Tarihimizin her anı destanlarla dolu bir milletiz.

Kayı boyunun tesadüfen karşılaştığı bir çatışmada “güçlüyü tutmak bize yakışmaz” diyerek zayıf tarafa verdiği destekle Anadolu’da yurt edindiğini hepimiz biliriz.

O kadar çok ki güçlüye kafa tutarak mazlumu koruduğumuz son destanımız hangisi hatırlayamayabilirsiniz.

İstiklal harbinde mi? Hatay meselesinde mi? Kıbrıs Harekâtında mı? Peşmergelere kapılarımızı açtığımız da mı? Bulgaristan da yaşayan soydaşlarımıza sahip çıktığımızda mı? Kosova da mı? Çeçenistan da mı?...

Günlerdir dünyanın bir köşesinde Gazze’de çocuklar öldürülüyor.

Camiler, birleşmiş milletler binaları, masum çocukların yaşadığı evler, hastaneler, ambulanslar savaş suçu olacak bütün hedefler fütursuzca hedef alınıyor.

Türk milletinin asil ruhu kan ağlıyor, binlerce yıllık tarihinde hep evlatlarını şehit vererek ayakta kalmış bir milletin anaları Gazze’de ki çocuklar için dua ediyor.
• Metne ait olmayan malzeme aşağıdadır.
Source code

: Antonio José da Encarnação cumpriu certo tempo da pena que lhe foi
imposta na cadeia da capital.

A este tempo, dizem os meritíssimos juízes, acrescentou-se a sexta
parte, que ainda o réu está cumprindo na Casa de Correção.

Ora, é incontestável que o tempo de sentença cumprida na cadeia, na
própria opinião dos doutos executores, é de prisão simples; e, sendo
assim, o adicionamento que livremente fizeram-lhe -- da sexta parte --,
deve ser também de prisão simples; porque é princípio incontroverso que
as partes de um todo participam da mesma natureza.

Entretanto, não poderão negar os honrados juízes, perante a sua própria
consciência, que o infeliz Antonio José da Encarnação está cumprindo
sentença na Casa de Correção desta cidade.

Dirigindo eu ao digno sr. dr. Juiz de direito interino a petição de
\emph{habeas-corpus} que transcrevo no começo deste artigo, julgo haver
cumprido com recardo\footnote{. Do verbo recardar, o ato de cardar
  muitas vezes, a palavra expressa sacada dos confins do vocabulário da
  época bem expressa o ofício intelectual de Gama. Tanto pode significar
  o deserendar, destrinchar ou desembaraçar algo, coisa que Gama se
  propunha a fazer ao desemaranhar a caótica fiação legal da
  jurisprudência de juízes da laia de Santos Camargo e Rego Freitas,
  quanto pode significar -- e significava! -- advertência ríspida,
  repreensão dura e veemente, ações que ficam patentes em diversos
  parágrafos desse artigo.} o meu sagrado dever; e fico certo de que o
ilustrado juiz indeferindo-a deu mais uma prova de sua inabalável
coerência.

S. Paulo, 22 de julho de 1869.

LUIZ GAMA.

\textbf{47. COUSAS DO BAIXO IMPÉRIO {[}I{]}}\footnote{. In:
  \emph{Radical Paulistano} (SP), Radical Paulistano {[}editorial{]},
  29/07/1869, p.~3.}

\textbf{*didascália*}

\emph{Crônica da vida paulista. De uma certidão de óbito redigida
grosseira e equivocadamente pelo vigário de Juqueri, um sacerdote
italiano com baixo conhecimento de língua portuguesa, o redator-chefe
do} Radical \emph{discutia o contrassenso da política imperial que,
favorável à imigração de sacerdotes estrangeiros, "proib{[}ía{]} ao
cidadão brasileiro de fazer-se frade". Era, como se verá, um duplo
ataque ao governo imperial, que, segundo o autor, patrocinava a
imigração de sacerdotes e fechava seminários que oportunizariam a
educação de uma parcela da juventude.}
Bütün dünya susmuş izliyor.

Kimin hatalı olduğunun tartışmaları yapılıyor. Çocuklar hala ölüyor…

Böyle bir ortamda, diplomatik(!) bir panelde, sözde bir medeniyetin zirvesinde çocukları öldüren ülkenin cumhurbaşkanını alkışlayan bir topluluğun önündesiniz.

Türkiye Cumhuriyetini temsil ediyorsunuz.

Mazlum çocukları unutmuş, savaşın da bir kuralı olduğu gerçeğini kulak ardı etmiş insanlara, neyi, nasıl anlatırsınız?

Ne zordur bilir misiniz? Zalimin karşısında diklenmeden, dik durabilmek…

En masum savunma hakkınızı kullanırken bile el- kol hareketiyle sizi susturmaya çalışan zalimlerin yandaşları arasında hakkınızı savunabilmek…

Yanınızda olması gerektiğine inandığınız insanlar bile haklıyı haksızdan ayırt etmek yerine güçlüye zayıfı ezdirmenin kolaylığını seçtiğini söyleyiverir, zalimlerden olduğunu düşünmeden…

Sadece gücün hüküm sürdüğü böyle bir dünya da, susan insanlık, vicdanının sesini söyleyecek bir insanı bekler…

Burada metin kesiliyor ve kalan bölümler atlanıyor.